Data for review below:

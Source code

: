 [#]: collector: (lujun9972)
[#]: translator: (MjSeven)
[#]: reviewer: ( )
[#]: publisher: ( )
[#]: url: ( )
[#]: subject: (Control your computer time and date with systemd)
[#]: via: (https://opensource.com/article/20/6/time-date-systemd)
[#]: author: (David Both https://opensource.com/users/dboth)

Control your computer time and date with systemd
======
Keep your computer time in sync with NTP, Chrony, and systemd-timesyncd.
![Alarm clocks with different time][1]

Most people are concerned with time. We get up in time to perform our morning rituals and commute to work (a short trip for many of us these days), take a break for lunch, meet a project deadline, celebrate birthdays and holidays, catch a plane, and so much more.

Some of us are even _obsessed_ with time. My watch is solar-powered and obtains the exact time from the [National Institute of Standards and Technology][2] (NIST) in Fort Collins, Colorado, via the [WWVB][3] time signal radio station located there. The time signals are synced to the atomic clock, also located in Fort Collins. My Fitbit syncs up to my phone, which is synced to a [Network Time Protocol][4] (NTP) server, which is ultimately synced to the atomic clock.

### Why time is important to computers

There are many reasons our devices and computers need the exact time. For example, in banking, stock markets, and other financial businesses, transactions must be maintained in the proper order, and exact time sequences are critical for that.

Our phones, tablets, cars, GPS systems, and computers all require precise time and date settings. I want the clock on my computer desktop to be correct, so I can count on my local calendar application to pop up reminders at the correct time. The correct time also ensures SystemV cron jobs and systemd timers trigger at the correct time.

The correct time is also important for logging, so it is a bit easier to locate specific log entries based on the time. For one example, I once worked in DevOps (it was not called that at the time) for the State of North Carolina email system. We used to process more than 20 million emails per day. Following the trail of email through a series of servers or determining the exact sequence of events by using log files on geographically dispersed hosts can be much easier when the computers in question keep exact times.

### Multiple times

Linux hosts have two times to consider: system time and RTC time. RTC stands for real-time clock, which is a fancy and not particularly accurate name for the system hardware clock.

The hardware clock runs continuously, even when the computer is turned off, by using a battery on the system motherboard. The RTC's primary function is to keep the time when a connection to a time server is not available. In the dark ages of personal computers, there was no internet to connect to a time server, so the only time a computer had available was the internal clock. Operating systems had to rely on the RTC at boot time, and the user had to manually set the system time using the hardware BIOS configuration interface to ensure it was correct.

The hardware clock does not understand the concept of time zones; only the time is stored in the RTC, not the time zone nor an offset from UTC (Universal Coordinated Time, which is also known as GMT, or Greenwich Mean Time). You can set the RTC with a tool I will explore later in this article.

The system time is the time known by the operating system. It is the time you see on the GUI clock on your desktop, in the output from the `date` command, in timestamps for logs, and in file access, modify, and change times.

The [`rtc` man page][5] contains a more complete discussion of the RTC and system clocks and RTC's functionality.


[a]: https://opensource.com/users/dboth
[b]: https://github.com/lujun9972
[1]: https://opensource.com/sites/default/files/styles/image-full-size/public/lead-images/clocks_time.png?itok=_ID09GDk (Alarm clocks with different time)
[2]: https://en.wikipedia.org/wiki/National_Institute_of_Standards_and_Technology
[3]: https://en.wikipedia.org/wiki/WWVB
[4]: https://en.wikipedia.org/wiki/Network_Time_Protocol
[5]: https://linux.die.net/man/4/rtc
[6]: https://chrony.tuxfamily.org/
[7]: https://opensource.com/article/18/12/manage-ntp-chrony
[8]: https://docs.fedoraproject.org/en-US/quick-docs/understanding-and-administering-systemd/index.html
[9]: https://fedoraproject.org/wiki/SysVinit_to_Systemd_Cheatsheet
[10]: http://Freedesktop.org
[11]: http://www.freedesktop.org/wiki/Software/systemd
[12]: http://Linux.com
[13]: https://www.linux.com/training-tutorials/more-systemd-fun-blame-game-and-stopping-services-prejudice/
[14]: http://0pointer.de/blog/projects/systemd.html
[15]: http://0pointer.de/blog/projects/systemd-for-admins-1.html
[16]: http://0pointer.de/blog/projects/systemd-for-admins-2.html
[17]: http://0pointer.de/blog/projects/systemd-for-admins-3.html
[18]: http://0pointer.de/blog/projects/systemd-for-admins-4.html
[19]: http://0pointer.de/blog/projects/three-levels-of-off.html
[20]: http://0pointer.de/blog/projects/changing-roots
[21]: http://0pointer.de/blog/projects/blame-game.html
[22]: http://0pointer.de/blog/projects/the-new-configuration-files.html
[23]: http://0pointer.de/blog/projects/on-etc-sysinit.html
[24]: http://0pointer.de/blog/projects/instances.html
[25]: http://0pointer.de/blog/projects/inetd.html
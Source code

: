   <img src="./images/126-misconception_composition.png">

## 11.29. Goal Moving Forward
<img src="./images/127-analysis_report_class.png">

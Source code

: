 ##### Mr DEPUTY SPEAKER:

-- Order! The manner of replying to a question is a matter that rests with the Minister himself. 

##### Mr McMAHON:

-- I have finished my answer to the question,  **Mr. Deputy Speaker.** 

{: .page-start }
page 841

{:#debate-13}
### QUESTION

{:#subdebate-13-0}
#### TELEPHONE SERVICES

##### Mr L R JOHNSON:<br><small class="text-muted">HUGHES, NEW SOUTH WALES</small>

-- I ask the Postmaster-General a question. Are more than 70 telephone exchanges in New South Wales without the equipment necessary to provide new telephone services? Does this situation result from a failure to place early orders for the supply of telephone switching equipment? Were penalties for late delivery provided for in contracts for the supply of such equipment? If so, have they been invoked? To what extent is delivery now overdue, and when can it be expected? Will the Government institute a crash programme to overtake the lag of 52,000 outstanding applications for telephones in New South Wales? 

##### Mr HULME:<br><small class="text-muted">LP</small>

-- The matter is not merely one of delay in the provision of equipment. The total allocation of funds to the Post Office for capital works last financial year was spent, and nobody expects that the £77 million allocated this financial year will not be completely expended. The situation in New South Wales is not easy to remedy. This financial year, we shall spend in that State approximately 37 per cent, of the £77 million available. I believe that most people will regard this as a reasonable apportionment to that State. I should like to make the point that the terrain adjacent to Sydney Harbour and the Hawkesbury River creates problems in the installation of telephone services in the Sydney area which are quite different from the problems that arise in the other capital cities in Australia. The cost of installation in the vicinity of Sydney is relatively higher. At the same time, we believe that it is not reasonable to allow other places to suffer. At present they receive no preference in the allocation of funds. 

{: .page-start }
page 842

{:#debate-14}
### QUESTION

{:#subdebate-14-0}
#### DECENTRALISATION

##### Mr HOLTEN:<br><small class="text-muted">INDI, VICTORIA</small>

End of Data for review.

Work order » What lines in the data hold the word "people"? Return them.

Solved problem »
Most people are concerned with time. We get up in time to perform our morning rituals and commute to work (a short trip for many of us these days), take a break for lunch, meet a project deadline, celebrate birthdays and holidays, catch a plane, and so much more.
-- The matter is not merely one of delay in the provision of equipment. The total allocation of funds to the Post Office for capital works last financial year was spent, and nobody expects that the £77 million allocated this financial year will not be completely expended. The situation in New South Wales is not easy to remedy. This financial year, we shall spend in that State approximately 37 per cent, of the £77 million available. I believe that most people will regard this as a reasonable apportionment to that State. I should like to make the point that the terrain adjacent to Sydney Harbour and the Hawkesbury River creates problems in the installation of telephone services in the Sydney area which are quite different from the problems that arise in the other capital cities in Australia. The cost of installation in the vicinity of Sydney is relatively higher. At the same time, we believe that it is not reasonable to allow other places to suffer. At present they receive no preference in the allocation of funds. 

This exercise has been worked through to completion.